Action item: Please print exactly the line containing "a simple application" and every line after it to the end of the records below, and nothing more.

Exercise materials:

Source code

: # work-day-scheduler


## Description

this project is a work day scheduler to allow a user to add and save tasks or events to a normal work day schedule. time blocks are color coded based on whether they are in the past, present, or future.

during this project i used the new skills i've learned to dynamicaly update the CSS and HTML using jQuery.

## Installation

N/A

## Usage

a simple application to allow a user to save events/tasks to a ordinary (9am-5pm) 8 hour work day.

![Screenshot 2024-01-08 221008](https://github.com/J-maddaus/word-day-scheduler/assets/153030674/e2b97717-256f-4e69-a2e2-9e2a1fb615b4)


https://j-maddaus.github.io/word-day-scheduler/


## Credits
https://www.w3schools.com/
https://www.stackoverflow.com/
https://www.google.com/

Answer area:
a simple application to allow a user to save events/tasks to a ordinary (9am-5pm) 8 hour work day.

![Screenshot 2024-01-08 221008](https://github.com/J-maddaus/word-day-scheduler/assets/153030674/e2b97717-256f-4e69-a2e2-9e2a1fb615b4)


https://j-maddaus.github.io/word-day-scheduler/


## Credits
https://www.w3schools.com/
https://www.stackoverflow.com/
https://www.google.com/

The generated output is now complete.